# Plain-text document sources
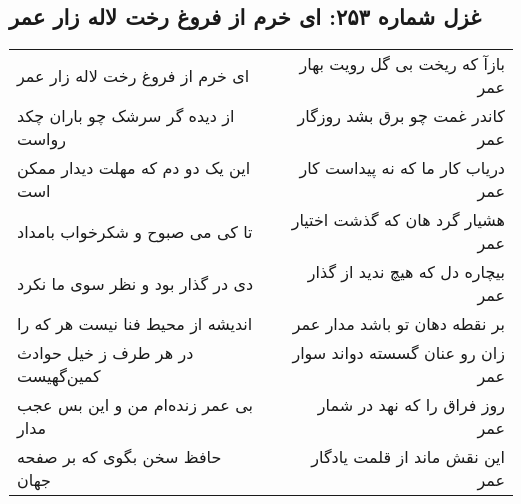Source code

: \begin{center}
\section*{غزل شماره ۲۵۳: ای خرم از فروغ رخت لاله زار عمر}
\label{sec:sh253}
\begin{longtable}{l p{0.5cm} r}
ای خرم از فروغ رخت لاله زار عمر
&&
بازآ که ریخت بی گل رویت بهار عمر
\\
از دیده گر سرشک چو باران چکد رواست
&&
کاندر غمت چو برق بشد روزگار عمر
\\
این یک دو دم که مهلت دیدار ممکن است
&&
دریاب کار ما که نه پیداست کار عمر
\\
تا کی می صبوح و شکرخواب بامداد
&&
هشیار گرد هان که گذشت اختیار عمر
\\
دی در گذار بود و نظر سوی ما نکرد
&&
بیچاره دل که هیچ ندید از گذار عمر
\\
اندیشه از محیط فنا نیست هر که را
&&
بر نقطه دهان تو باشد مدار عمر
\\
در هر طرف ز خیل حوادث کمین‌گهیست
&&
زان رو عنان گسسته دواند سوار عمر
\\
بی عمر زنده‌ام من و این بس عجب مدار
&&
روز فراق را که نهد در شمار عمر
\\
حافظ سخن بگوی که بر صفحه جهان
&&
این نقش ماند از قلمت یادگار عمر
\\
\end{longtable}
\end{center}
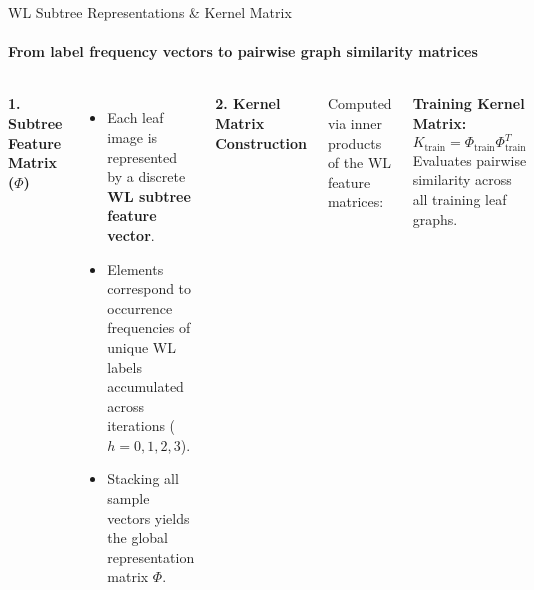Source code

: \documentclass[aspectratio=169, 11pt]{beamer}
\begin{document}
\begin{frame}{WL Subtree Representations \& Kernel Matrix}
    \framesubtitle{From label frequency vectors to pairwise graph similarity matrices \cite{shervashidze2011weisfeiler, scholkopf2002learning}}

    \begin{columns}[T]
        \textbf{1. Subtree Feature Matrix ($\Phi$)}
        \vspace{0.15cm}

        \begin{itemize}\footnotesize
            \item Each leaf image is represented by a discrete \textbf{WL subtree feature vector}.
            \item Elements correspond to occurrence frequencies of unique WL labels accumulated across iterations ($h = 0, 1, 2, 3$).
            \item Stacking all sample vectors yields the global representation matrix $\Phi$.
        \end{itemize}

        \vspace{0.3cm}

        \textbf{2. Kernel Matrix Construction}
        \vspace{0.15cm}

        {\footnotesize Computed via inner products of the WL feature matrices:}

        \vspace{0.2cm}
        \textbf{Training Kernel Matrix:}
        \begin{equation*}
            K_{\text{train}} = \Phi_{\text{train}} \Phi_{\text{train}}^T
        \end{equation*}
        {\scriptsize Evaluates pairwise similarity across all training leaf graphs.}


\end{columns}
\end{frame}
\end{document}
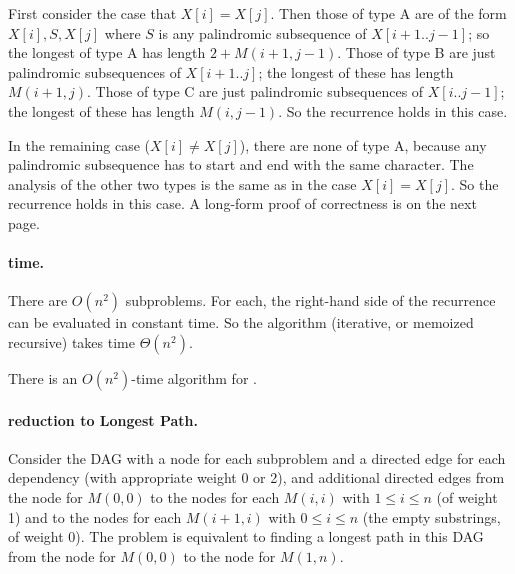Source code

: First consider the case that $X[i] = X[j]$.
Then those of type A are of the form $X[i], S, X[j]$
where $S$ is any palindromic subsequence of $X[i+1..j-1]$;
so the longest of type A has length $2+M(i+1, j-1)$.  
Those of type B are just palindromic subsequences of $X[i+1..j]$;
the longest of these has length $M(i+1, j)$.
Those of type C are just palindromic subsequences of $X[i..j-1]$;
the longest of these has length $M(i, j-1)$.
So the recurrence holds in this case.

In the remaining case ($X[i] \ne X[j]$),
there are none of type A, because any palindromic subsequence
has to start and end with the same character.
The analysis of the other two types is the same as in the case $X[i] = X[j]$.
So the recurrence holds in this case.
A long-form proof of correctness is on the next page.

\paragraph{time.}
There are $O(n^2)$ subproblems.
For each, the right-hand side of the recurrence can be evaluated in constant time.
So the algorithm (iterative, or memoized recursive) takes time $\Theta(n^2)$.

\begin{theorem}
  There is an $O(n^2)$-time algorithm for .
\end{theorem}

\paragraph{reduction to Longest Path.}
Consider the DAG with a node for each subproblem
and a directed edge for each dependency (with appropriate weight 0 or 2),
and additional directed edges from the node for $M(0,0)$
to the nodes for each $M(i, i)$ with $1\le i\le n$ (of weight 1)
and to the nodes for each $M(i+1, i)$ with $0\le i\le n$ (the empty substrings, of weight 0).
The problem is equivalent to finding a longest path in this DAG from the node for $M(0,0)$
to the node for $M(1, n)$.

...

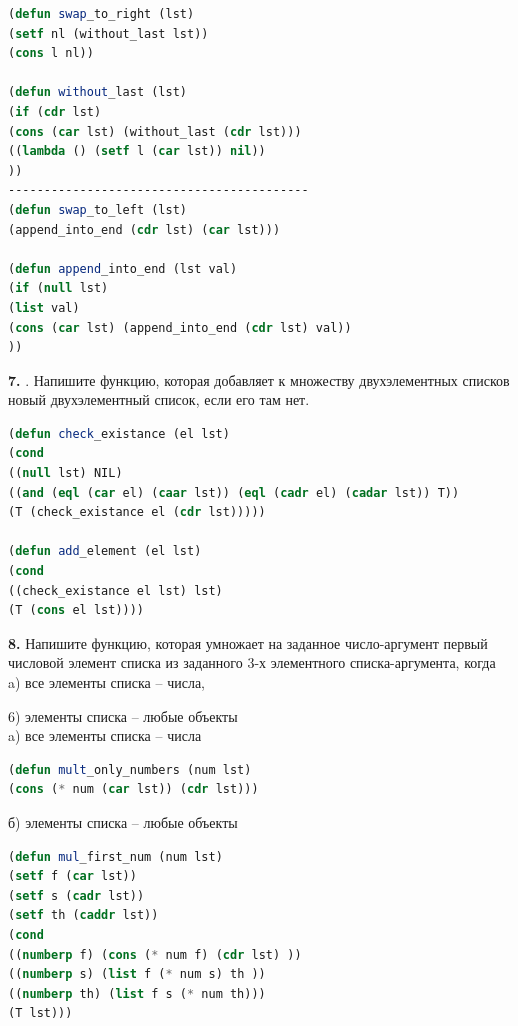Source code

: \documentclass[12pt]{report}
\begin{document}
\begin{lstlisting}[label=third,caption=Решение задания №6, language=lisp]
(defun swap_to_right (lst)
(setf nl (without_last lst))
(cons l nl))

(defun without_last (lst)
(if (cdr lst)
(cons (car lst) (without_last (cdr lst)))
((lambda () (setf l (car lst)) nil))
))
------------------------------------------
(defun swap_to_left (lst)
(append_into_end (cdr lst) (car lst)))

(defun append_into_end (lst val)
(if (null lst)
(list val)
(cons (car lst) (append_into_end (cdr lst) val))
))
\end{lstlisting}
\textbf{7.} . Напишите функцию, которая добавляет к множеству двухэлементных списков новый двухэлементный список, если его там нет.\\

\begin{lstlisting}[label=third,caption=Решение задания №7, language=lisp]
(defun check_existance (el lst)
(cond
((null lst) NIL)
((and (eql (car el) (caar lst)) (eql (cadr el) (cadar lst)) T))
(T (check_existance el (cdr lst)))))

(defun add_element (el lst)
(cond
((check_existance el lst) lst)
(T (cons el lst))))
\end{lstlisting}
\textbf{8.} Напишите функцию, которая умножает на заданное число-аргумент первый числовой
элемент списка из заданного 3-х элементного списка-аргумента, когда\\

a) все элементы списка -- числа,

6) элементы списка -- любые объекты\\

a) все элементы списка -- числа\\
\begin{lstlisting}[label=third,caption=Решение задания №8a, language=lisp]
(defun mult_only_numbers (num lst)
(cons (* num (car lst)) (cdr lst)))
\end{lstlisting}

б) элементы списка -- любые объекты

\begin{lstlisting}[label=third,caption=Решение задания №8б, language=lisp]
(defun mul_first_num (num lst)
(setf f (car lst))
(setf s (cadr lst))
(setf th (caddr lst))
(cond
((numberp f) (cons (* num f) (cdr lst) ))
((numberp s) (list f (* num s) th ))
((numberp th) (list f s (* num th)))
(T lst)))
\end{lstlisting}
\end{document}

--

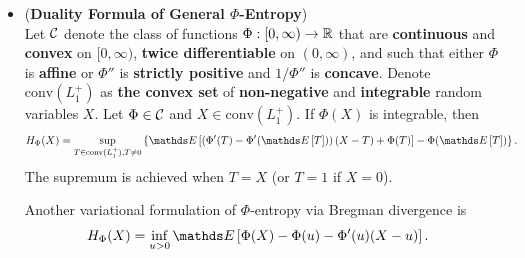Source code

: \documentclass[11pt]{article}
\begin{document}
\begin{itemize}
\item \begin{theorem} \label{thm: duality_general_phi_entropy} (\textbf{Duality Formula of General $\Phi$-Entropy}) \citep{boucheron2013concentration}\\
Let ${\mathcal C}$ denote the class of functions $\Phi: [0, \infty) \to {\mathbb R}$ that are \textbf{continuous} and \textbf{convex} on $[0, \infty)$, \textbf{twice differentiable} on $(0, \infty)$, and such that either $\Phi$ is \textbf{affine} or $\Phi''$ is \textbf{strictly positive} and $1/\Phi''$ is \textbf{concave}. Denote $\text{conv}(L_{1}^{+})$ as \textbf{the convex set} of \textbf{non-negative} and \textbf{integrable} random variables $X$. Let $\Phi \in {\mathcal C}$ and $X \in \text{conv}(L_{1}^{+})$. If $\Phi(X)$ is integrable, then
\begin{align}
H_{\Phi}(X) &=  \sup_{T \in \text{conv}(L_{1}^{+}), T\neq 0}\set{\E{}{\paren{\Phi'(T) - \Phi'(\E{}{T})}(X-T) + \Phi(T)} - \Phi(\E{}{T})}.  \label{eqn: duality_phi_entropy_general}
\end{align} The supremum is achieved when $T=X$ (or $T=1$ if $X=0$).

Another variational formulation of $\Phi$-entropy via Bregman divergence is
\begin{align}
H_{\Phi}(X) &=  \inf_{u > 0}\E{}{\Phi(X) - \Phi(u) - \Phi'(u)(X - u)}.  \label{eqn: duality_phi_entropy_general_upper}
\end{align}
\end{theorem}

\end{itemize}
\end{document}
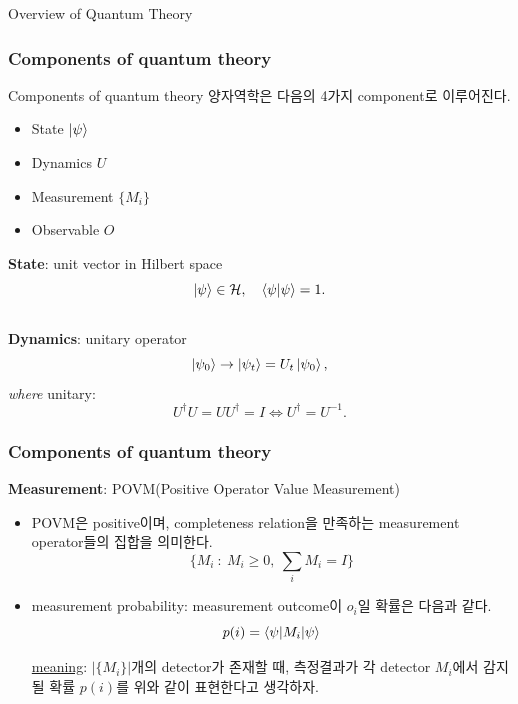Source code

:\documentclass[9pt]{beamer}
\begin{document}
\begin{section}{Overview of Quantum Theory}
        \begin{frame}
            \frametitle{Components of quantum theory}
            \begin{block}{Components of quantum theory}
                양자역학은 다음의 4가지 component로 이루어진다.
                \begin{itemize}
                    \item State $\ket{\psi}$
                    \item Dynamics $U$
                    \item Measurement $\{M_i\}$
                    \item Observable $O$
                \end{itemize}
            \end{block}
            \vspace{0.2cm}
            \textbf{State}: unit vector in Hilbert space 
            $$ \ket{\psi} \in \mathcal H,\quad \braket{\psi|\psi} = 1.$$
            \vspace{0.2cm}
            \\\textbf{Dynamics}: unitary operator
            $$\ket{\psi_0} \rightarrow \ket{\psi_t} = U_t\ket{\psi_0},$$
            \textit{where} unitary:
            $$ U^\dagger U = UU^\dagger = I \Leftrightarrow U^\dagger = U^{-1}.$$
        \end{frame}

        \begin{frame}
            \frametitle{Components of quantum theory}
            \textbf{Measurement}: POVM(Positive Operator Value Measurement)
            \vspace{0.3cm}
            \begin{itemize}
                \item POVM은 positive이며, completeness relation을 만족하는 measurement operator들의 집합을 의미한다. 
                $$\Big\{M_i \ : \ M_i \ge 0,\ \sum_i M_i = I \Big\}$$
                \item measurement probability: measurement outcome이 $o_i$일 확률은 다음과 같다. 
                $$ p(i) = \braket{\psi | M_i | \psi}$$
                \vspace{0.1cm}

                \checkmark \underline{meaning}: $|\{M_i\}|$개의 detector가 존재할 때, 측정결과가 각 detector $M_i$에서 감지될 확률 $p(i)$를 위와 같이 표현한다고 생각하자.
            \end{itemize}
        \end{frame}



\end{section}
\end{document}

# ASSIGNMENT
Gather from the records above every line containing the string "where".

# WORKED SOLUTION
where $S$ is any palindromic subsequence of $X[i+1..j-1]$;
            \textit{where} unitary:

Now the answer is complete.